Data for review: Begin
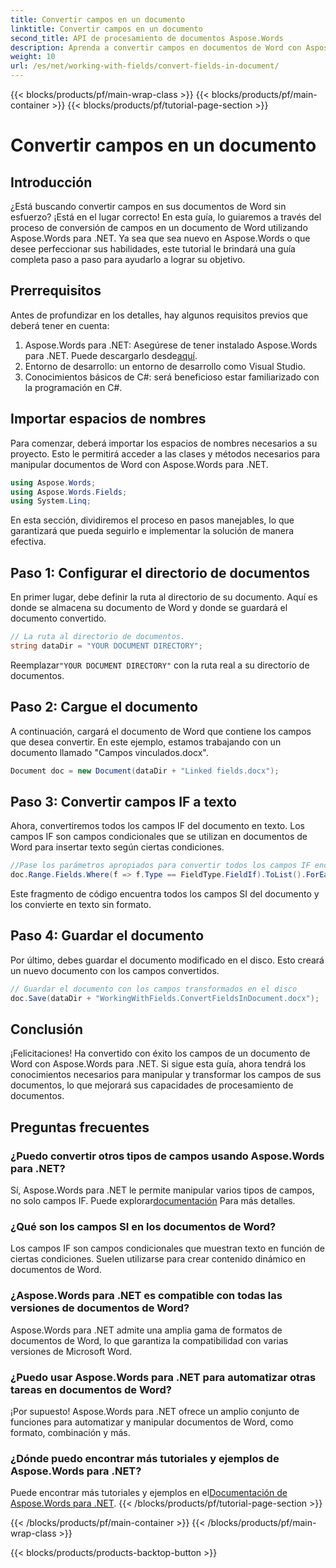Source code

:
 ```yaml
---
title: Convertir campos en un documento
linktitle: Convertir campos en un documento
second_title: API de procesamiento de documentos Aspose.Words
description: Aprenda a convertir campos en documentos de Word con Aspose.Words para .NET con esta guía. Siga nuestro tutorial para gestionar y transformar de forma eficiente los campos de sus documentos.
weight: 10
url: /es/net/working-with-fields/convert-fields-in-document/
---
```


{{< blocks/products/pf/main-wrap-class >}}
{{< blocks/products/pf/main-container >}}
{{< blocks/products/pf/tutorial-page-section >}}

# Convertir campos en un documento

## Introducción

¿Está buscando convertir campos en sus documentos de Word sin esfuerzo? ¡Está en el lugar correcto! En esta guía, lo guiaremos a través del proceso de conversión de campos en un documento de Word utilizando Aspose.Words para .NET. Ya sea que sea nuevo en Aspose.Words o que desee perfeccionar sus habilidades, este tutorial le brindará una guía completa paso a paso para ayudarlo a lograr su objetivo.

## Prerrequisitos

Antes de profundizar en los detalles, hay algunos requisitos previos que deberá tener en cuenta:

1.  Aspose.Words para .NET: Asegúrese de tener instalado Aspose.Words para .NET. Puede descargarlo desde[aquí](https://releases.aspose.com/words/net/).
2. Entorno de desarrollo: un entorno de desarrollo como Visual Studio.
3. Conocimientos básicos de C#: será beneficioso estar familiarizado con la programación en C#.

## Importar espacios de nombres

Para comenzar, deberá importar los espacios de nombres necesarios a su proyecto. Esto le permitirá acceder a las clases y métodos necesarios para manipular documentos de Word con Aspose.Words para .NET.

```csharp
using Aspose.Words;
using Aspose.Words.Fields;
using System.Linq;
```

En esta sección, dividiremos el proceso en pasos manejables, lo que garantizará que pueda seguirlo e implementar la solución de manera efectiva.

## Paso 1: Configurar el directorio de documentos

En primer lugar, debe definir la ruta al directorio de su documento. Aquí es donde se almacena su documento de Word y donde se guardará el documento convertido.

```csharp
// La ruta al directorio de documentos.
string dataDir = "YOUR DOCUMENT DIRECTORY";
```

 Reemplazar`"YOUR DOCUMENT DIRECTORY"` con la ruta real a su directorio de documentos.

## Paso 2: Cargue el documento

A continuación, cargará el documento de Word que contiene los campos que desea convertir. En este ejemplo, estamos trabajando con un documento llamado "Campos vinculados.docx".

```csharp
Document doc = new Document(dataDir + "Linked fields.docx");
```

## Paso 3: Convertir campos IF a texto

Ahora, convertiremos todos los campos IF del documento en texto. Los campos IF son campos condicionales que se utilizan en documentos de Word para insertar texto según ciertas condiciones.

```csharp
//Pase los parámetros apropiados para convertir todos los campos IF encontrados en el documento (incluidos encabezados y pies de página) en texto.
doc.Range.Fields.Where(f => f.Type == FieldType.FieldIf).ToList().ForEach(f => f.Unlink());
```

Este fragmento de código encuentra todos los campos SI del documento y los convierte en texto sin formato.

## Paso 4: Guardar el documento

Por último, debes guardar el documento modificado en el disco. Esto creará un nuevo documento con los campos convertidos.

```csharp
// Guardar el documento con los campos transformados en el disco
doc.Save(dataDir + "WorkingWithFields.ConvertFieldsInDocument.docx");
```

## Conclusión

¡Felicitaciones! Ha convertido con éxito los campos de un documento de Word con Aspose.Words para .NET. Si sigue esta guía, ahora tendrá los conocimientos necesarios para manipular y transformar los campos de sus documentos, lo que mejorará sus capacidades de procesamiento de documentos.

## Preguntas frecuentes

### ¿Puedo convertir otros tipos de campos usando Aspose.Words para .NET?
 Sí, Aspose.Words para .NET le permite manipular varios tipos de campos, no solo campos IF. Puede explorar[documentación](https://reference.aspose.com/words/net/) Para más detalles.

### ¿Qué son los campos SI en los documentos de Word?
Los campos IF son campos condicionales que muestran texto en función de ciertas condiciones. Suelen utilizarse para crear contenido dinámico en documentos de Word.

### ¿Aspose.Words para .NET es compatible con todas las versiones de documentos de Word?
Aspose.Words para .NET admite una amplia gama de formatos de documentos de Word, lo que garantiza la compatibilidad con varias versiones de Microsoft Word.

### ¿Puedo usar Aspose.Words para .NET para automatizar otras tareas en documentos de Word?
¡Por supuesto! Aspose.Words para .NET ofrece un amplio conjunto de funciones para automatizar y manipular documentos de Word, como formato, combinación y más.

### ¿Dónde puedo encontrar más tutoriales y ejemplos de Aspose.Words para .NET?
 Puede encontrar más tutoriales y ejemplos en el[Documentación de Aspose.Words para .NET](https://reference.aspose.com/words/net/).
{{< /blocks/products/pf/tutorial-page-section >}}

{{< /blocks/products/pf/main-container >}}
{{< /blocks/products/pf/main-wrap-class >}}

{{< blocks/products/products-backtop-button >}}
Data for review: End
Data for review: Begin
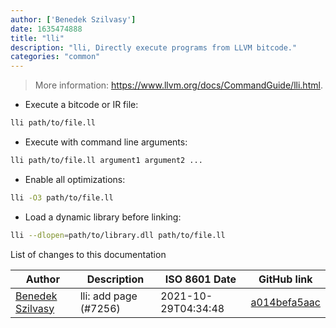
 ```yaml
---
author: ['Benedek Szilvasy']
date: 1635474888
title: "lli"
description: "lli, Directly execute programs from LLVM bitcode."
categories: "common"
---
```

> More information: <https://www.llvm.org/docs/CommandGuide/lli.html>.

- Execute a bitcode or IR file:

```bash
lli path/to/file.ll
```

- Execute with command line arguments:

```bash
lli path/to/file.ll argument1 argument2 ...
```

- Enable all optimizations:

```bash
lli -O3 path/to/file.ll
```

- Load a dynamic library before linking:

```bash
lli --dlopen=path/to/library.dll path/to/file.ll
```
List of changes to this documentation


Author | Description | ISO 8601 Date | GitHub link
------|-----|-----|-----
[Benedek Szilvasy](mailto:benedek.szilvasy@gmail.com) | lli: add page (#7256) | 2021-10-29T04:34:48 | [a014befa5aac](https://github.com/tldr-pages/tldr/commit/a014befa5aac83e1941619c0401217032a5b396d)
Data for review: End
• Task goal:
Your task is to copy every line in the entries that holds the string "dataDir".

• Result below:
string dataDir = "YOUR DOCUMENT DIRECTORY";
Document doc = new Document(dataDir + "Linked fields.docx");
doc.Save(dataDir + "WorkingWithFields.ConvertFieldsInDocument.docx");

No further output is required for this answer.